Figure 3.

DJ transcripts, arising from each acrocentric chromosome are essential for nucleolar function. (A) A schematic of the DJ showing location of left arm and right arm transcripts, disnor 187 and disnor 238, respectively. Below, results from RNA FISH performed on hTert-RPE1 cells with BAC clone CH507-145C22 (CU633906) to detect DJ transcripts, labeled in green, together with a human 5′ ETS probe in red. (B) Detection of disnor238 in monochromosomal somatic cell hybrid lines by RT-PCR with primers from exon 1 and 3. A9 and GM09142 (DJ-negative) cells served as negative controls and hTert-RPE1 as a positive control. (C) Twenty-nucleotide chimeric antisense oligonucleotides (ASO1 and 1M) comprise 5-nt 2-O-methoxyribonucleotide segments at both termini and a deoxynucleotide segment containing 10 central nucleotides.

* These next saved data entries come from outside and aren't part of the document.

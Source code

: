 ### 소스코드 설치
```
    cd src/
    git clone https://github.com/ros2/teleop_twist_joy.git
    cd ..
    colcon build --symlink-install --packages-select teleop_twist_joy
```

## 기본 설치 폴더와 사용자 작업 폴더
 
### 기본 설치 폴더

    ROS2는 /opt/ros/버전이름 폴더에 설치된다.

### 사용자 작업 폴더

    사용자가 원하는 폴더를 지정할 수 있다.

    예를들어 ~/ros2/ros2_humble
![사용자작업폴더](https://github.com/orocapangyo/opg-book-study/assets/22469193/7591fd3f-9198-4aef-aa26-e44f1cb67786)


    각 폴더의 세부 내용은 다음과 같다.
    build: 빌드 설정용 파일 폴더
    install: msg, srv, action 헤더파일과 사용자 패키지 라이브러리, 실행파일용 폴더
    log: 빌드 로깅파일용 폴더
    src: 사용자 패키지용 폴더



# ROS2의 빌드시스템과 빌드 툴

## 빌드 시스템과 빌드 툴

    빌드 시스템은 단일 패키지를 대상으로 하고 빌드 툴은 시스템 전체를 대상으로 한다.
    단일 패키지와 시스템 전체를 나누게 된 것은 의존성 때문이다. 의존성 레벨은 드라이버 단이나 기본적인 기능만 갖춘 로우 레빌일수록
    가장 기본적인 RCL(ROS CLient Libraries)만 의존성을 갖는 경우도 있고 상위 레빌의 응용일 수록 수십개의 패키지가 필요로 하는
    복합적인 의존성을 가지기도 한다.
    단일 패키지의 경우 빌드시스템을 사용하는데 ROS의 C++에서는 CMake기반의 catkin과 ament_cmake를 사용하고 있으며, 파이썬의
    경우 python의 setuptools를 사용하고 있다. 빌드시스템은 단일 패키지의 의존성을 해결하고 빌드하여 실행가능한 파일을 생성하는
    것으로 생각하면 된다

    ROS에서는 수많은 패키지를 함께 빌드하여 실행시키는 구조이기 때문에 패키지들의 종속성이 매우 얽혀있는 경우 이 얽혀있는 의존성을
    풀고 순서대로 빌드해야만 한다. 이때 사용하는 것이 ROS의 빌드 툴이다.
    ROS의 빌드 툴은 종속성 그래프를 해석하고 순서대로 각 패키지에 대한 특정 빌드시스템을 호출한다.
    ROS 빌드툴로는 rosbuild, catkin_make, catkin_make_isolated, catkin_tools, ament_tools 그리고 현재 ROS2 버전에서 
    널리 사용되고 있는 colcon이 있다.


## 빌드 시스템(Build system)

Inter-nucleotide linkages were phosphorothioate (*). hTert-RPE1 cells were transfected with ASO1 and 1M and analyzed 24 h later by immunofluorescent staining with antibodies against UBF and NOP52, combined with EU incorporation to monitor ongoing transcription. Effective depletion of DJ transcripts is demonstrated in Supplemental Figure S8. Representative cells, indicated as 1–3, are described in the main text. Quantitation of the experiment is shown below. A further two independent experiments provided essentially the same result (data not shown).